**EXERCISE PROMPT**
Provide only the number of lines below in which the string "size" occurs.

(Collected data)
=== Section Start ===

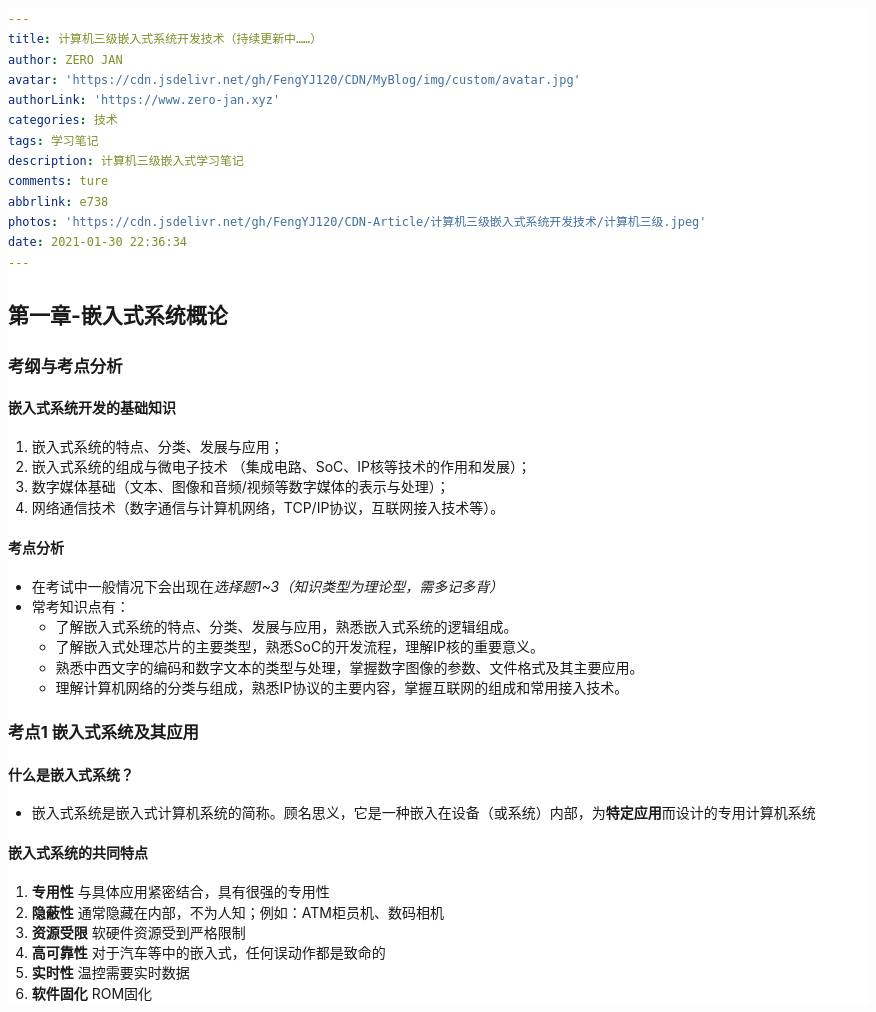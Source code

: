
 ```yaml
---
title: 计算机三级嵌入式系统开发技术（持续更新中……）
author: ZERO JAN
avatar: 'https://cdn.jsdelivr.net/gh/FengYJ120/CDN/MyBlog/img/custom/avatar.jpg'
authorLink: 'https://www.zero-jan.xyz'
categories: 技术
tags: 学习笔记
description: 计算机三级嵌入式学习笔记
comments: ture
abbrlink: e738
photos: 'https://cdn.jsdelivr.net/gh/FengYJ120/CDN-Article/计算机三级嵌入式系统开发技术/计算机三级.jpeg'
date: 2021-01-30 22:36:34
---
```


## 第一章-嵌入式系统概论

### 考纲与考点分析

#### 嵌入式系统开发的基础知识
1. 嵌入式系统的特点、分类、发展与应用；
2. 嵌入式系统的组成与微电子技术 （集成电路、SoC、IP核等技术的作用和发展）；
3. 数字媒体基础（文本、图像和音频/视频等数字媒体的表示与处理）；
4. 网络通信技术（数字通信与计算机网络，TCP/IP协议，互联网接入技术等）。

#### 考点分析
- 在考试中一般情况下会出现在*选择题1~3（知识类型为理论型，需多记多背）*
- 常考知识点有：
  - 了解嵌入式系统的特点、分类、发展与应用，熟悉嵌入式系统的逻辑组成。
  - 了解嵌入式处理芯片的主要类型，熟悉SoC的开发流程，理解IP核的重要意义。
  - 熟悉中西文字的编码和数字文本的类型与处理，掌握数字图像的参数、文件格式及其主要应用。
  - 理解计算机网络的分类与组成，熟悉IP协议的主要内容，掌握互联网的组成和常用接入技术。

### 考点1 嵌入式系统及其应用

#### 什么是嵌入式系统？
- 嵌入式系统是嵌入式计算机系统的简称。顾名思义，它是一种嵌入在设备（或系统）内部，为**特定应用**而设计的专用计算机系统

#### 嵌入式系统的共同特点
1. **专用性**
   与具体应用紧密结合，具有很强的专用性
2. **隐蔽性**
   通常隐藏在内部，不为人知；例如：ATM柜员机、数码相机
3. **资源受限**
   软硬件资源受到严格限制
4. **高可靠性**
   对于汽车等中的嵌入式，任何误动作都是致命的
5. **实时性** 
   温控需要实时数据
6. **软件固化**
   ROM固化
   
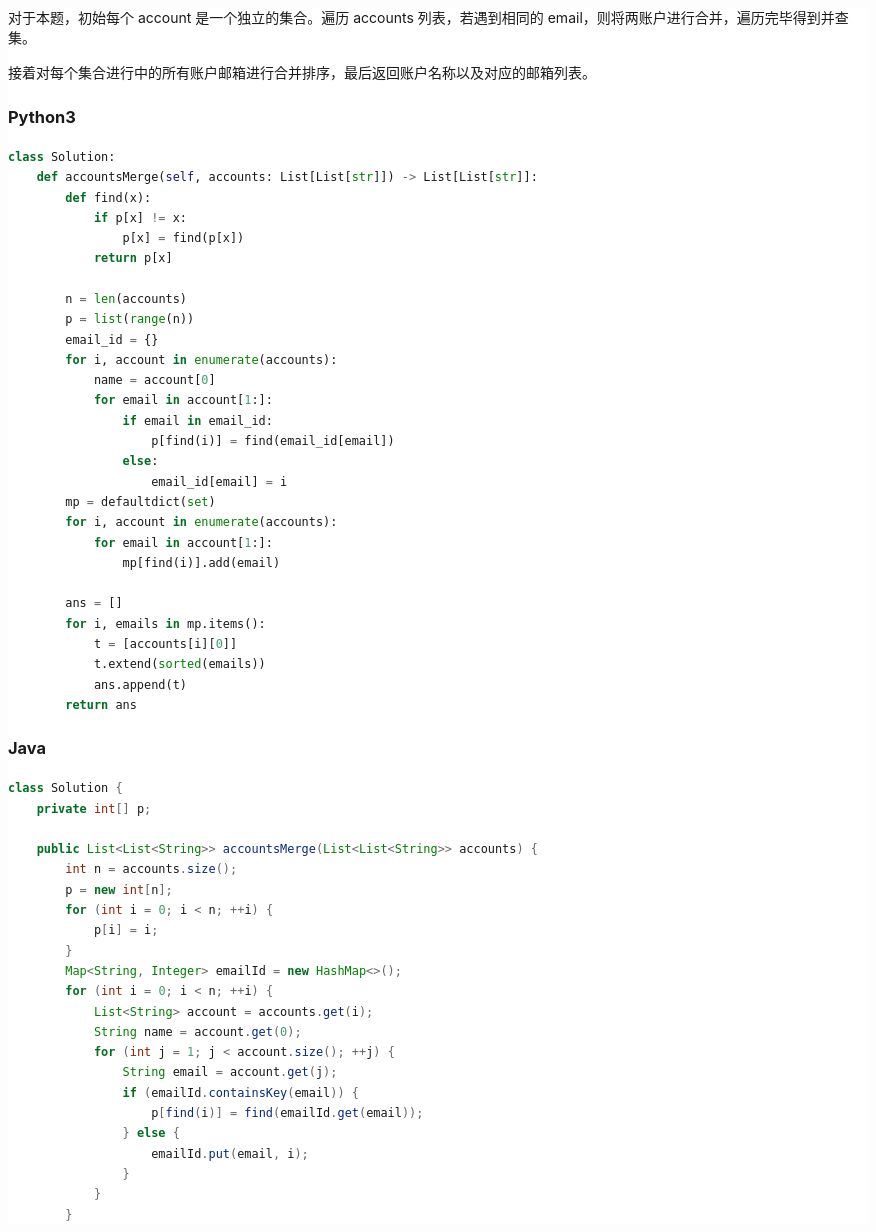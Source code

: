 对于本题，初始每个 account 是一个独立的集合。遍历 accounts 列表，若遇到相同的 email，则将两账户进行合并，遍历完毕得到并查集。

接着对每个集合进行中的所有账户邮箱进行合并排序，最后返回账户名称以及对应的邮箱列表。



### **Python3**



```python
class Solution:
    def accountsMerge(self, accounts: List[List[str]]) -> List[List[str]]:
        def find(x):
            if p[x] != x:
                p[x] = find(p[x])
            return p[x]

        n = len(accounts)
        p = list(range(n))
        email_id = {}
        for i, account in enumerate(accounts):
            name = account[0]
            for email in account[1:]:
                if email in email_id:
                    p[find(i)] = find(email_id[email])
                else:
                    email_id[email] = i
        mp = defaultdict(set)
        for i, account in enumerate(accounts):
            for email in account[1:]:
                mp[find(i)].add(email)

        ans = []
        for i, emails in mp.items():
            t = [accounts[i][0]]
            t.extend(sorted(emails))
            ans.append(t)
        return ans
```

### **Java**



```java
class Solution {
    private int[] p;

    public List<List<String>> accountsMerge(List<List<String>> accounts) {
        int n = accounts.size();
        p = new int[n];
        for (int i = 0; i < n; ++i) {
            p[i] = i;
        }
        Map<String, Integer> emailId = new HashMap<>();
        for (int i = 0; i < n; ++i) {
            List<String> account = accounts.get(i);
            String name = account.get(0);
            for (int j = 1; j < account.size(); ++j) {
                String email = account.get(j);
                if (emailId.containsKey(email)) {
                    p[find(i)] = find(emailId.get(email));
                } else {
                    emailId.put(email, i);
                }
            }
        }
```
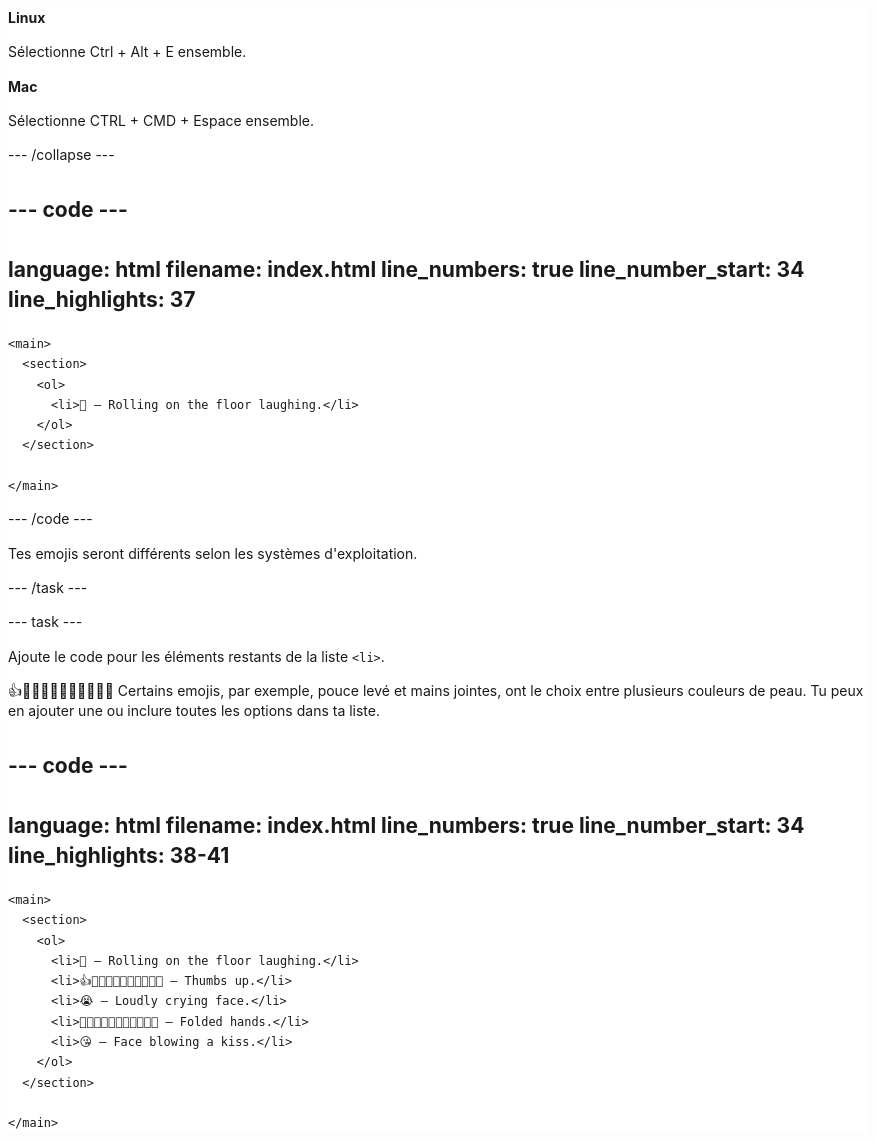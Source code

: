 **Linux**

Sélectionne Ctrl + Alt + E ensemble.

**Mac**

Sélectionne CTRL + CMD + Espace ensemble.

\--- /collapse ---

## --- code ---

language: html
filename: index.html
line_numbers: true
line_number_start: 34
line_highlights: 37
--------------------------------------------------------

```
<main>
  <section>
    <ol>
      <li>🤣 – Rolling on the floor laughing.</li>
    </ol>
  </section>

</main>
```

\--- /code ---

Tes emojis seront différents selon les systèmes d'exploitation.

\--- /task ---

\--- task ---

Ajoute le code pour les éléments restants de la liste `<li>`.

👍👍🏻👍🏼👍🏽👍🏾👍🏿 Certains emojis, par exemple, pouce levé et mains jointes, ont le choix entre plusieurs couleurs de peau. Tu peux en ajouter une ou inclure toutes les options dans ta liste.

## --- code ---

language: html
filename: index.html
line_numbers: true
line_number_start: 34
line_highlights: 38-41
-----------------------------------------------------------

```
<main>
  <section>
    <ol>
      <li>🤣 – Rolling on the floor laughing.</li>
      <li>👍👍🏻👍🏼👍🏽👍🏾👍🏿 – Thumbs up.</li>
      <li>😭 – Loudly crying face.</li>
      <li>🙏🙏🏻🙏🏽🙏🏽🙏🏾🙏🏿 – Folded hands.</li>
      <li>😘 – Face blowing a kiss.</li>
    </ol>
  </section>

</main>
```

=== Section End ===

**ANSWER AREA**
2